If Advent is a time of preparation and a paring away of excess to ready ourselves for the incarnation then one of the freedoms offered in Advent is a chance to let go of the illusions that surround our perception and idea about God. Thomas Merton understood this when he wrote of the danger of seeing God as an ‘object’ alongside all the other ‘beings’. This makes God merely another being or object that can be demonstrated and discovered. Instead he understood God as the Absolute: beyond and within and the source and the ground of everything including all existing beings.

If God is the hidden ground of love from which everything comes and through which everything is sustained then God is also and only God is the source of all freedom.
Merton was very much urging his readers to look beyond in their search for freedom; to go beyond the accepted limits into something which is infinite and limitless. He wrote about the freedom to be subject to no-thing, and ‘therefore to live in All, through All, for All, by Him Who is All.’ Merton delineates this encompassing reality by his use of the capital letters. He saw this as about living in the spirit of Christ and where the Spirit of Truth blows where it wills, ‘The Truth shall make you free.’

This is the freedom that comes with the recognition that we are made in the image of God and the awakening to the true self by as Merton puts it so beautifully : ‘the promptings of a Superior Freedom’.

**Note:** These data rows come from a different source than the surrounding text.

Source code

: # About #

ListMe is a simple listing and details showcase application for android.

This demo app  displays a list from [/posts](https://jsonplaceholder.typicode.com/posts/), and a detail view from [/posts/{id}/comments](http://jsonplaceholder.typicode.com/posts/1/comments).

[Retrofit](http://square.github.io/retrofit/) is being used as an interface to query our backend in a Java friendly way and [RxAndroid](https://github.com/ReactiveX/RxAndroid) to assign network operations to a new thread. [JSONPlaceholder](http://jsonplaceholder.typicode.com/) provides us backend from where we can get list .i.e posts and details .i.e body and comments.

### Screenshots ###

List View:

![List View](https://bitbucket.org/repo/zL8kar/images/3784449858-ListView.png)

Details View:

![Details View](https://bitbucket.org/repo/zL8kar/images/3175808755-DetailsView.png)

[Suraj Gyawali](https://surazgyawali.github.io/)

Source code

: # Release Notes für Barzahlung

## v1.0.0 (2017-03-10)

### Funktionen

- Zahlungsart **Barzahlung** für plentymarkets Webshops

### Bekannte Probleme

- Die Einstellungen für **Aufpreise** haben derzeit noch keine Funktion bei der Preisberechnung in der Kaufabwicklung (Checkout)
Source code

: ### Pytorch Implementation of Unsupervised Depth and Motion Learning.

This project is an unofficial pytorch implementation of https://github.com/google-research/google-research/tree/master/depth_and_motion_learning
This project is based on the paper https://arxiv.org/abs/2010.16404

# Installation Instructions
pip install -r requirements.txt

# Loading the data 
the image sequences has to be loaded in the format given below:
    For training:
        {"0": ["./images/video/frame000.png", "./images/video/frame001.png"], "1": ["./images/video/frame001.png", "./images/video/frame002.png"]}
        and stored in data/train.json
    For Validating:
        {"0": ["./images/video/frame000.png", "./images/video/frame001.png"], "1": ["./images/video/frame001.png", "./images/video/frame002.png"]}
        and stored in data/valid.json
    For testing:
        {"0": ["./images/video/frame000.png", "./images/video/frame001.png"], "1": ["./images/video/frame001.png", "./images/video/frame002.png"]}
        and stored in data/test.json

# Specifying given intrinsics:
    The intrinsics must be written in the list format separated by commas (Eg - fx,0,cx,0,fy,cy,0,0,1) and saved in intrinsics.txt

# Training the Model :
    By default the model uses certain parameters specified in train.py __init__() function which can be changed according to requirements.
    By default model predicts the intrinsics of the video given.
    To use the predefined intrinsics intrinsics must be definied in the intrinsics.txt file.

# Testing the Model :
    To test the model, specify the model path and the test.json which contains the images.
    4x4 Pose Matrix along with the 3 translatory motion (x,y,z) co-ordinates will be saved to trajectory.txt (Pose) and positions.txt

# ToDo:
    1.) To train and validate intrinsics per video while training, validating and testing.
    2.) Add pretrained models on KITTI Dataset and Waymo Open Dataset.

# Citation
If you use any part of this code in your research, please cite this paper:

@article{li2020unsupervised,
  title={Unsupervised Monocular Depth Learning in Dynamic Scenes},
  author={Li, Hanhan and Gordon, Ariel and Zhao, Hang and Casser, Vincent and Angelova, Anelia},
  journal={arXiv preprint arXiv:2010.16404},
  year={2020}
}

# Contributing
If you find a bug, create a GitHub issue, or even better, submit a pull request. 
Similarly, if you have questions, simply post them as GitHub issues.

The further freedom that comes with this is about the interconnectedness of all beings and of all of creation and so loving my neighbour is demanded by an inner truth whereby we all find our inner identity in God. The true freedom is an experience and not something that we can learn about or gain through following the rules. It is spontaneous, Merton calls it a freedom of spontaneity, and here there are connections with what Donald Winnicott called the spontaneous gesture. This is the freedom to be true to oneself without self-consciousness or artifice.

When Merton writes that perfect spiritual freedom is a total inability to make any evil choice, I fear that Carl Jung would ask where the shadow is. Perhaps Merton sees the shadow then as sufficiently integrated to mean that there is enough insight to make a choice in terms of truth and in and through Christ.